US gold futures for June delivery settled up $US1.90, or 0.2 per cent, at $US1,291.30 per ounce.

‘Gold got stronger off Italian geopolitics and the sell-off in Italian bond markets,’ said Josh Graves, senior commodities strategist at RJO Futures.

The demands of populist parties likely to form Italy’s next government, which promised to ramp up spending, caused Italian investors to flee bond markets and purchase gold.

‘A debt crisis in Italy would have a far bigger impact than one in Greece.

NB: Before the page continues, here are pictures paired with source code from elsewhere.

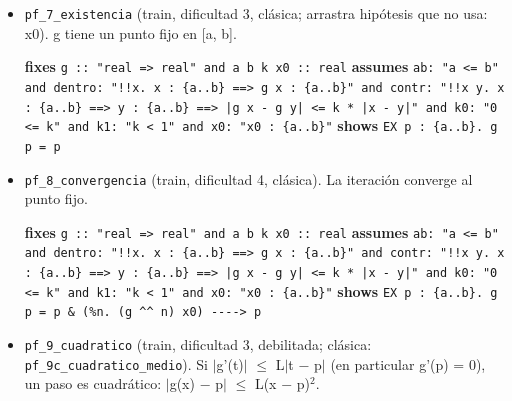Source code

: \documentclass[11pt,a4paper]{article}
\begin{document}
\begin{itemize}
  \item \texttt{pf\_\allowbreak{}7\_\allowbreak{}existencia} (train, dificultad 3, clásica; arrastra hipótesis que no usa: x0). g tiene un punto fijo en [a, b].\\
  {\footnotesize \textbf{fixes} \texttt{g :\allowbreak{}:\allowbreak{} "real =\allowbreak{}> real" and a b k x0 :\allowbreak{}:\allowbreak{} real} \textbf{assumes} \texttt{ab:\allowbreak{} "a <=\allowbreak{} b" and dentro:\allowbreak{} "!{}!x. x :\allowbreak{} \{a..b\} =\allowbreak{}=\allowbreak{}> g x :\allowbreak{} \{a..b\}" and contr:\allowbreak{} "!{}!x y. x :\allowbreak{} \{a..b\} =\allowbreak{}=\allowbreak{}> y :\allowbreak{} \{a..b\} =\allowbreak{}=\allowbreak{}> |\allowbreak{}g x -\allowbreak{} g y|\allowbreak{} <=\allowbreak{} k *\allowbreak{} |\allowbreak{}x -\allowbreak{} y|\allowbreak{}" and k0:\allowbreak{} "0 <=\allowbreak{} k" and k1:\allowbreak{} "k < 1" and x0:\allowbreak{} "x0 :\allowbreak{} \{a..b\}"} \textbf{shows} \texttt{EX p :\allowbreak{} \{a..b\}. g p =\allowbreak{} p}\par}
  \item \texttt{pf\_\allowbreak{}8\_\allowbreak{}convergencia} (train, dificultad 4, clásica). La iteración converge al punto fijo.\\
  {\footnotesize \textbf{fixes} \texttt{g :\allowbreak{}:\allowbreak{} "real =\allowbreak{}> real" and a b k x0 :\allowbreak{}:\allowbreak{} real} \textbf{assumes} \texttt{ab:\allowbreak{} "a <=\allowbreak{} b" and dentro:\allowbreak{} "!{}!x. x :\allowbreak{} \{a..b\} =\allowbreak{}=\allowbreak{}> g x :\allowbreak{} \{a..b\}" and contr:\allowbreak{} "!{}!x y. x :\allowbreak{} \{a..b\} =\allowbreak{}=\allowbreak{}> y :\allowbreak{} \{a..b\} =\allowbreak{}=\allowbreak{}> |\allowbreak{}g x -\allowbreak{} g y|\allowbreak{} <=\allowbreak{} k *\allowbreak{} |\allowbreak{}x -\allowbreak{} y|\allowbreak{}" and k0:\allowbreak{} "0 <=\allowbreak{} k" and k1:\allowbreak{} "k < 1" and x0:\allowbreak{} "x0 :\allowbreak{} \{a..b\}"} \textbf{shows} \texttt{EX p :\allowbreak{} \{a..b\}. g p =\allowbreak{} p \&\allowbreak{} (\allowbreak{}\%n. (\allowbreak{}g \textasciicircum{}\textasciicircum{} n) x0) -\allowbreak{}{}-\allowbreak{}{}-\allowbreak{}{}-\allowbreak{}{}> p}\par}
  \item \texttt{pf\_\allowbreak{}9\_\allowbreak{}cuadratico} (train, dificultad 3, debilitada; clásica: \texttt{pf\_\allowbreak{}9c\_\allowbreak{}cuadratico\_\allowbreak{}medio}). Si $|$g'(t)$|$ $\le $ L$|$t $-$ p$|$ (en particular g'(p) = 0), un paso es cuadrático: $|$g(x) $-$ p$|$ $\le $ L(x $-$ p)$^{2}$.\\

\end{itemize}
\end{document}
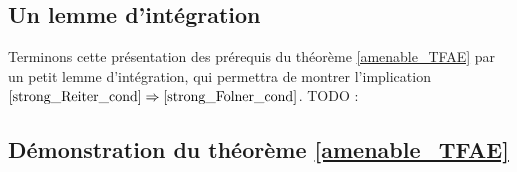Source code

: \documentclass[a4paper,12pt]{article}
\newcommand{\ev}{\mathrm{ev}}
\newcommand{\norm}[1]{\left\Vert #1\right\Vert}
\newcommand{\abs}[1]{\left\vert#1\right\vert}
\newcommand{\set}[1]{\left\{ #1 \right\}}
\newcommand\fundef[3]{#1: \left\{\begin{array}{ccc}#2\\#3\end{array}\right.}
\newcommand{\tq}{\;\middle|\;}
\newcommand{\ssi}{si et seulement si }
\newcommand{\inv}{^{-1}}
\newcommand{\comp}{\circ}
\newcommand{\nhds}{\mathcal{N}}
\renewcommand{\implies}{\Rightarrow}
\renewcommand{\iff}{\Leftrightarrow}
\newcommand{\TODO}[1]{{\color{red}TODO :} #1}
\begin{document}

\subsection{Un lemme d'intégration}

Terminons cette présentation des prérequis du théorème \ref{amenable_TFAE} par un petit lemme d'intégration,
qui permettra de montrer l'implication $\eqref{strong_Reiter_cond}\implies\eqref{strong_Folner_cond}$. \TODO{}

\subsection{Démonstration du théorème \ref{amenable_TFAE}} 
\end{document}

Gold would profit as a result,’ Commerzbank analysts said in a note.

This caused more volatility in global equities, which also provided gold support, Graves added.

Earlier, the sentiment index in gold was indicating it was strongly oversold while the dollar was heavily overbought as US inflation measures were rising, said Gianclaudio Torlizzi, partner at consultancy T-Commodity in Milan.

Thursday data showed a tightening US labour market and mid-Atlantic factory activity picking up, bolstering expectations the Federal Reserve will raise interest rates next month.

‘We think there is room for a strong rally into the summer and we have a gold target of $1,430 by August,’ Torlizzi said.

The US dollar index earlier rose to a fresh five-month peak as the benchmark US Treasury yield hit the highest in nearly seven years.

A stronger greenback makes dollar-denominated gold more expensive for users of other currencies, while higher US yields dampen the appeal of non-yielding bullion.

Spot gold is still expected to hit $US1,302 per ounce as it has stabilised around a support at $US1,287, Reuters technical analyst Wang Tao said.

Spot silver fell 0.4 per cent to $US885.40 an ounce, on track to shed slightly more than one per cent for the week.